> Task details
Copy out the line that contains "解决方法就是：修改项目文件夹名。" and the lines after it through the final one in the entries below, exactly, with no other lines.
#####
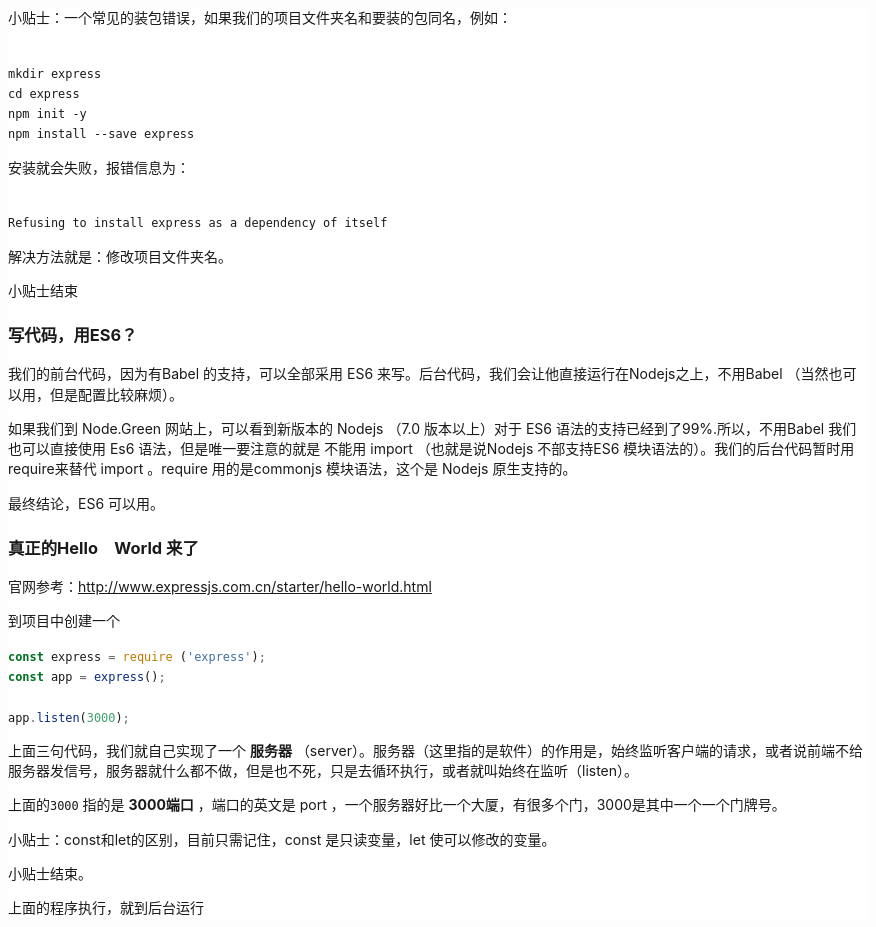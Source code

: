 小贴士：一个常见的装包错误，如果我们的项目文件夹名和要装的包同名，例如：

```

mkdir express
cd express
npm init -y
npm install --save express

```

安装就会失败，报错信息为：

```

Refusing to install express as a dependency of itself
```

解决方法就是：修改项目文件夹名。

小贴士结束


### 写代码，用ES6？

我们的前台代码，因为有Babel 的支持，可以全部采用 ES6 来写。后台代码，我们会让他直接运行在Nodejs之上，不用Babel （当然也可以用，但是配置比较麻烦）。

如果我们到 Node.Green 网站上，可以看到新版本的 Nodejs （7.0 版本以上）对于 ES6 语法的支持已经到了99%.所以，不用Babel 我们也可以直接使用 Es6 语法，但是唯一要注意的就是 不能用 import （也就是说Nodejs 不部支持ES6 模块语法的）。我们的后台代码暂时用 require来替代 import 。require 用的是commonjs 模块语法，这个是 Nodejs 原生支持的。

最终结论，ES6 可以用。



### 真正的Hello　World 来了

官网参考：http://www.expressjs.com.cn/starter/hello-world.html

到项目中创建一个

```js
const express = require ('express');
const app = express();

app.listen(3000);

```

上面三句代码，我们就自己实现了一个   **服务器**   （server）。服务器（这里指的是软件）的作用是，始终监听客户端的请求，或者说前端不给服务器发信号，服务器就什么都不做，但是也不死，只是去循环执行，或者就叫始终在监听（listen）。

上面的`3000` 指的是 **3000端口** ，端口的英文是 port ，一个服务器好比一个大厦，有很多个门，3000是其中一个一个门牌号。


小贴士：const和let的区别，目前只需记住，const 是只读变量，let 使可以修改的变量。

小贴士结束。


上面的程序执行，就到后台运行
#####
> Your response
解决方法就是：修改项目文件夹名。

小贴士结束


### 写代码，用ES6？

我们的前台代码，因为有Babel 的支持，可以全部采用 ES6 来写。后台代码，我们会让他直接运行在Nodejs之上，不用Babel （当然也可以用，但是配置比较麻烦）。

如果我们到 Node.Green 网站上，可以看到新版本的 Nodejs （7.0 版本以上）对于 ES6 语法的支持已经到了99%.所以，不用Babel 我们也可以直接使用 Es6 语法，但是唯一要注意的就是 不能用 import （也就是说Nodejs 不部支持ES6 模块语法的）。我们的后台代码暂时用 require来替代 import 。require 用的是commonjs 模块语法，这个是 Nodejs 原生支持的。

最终结论，ES6 可以用。



### 真正的Hello　World 来了

官网参考：http://www.expressjs.com.cn/starter/hello-world.html

到项目中创建一个

```js
const express = require ('express');
const app = express();

app.listen(3000);

```

上面三句代码，我们就自己实现了一个   **服务器**   （server）。服务器（这里指的是软件）的作用是，始终监听客户端的请求，或者说前端不给服务器发信号，服务器就什么都不做，但是也不死，只是去循环执行，或者就叫始终在监听（listen）。

上面的`3000` 指的是 **3000端口** ，端口的英文是 port ，一个服务器好比一个大厦，有很多个门，3000是其中一个一个门牌号。


小贴士：const和let的区别，目前只需记住，const 是只读变量，let 使可以修改的变量。

小贴士结束。


上面的程序执行，就到后台运行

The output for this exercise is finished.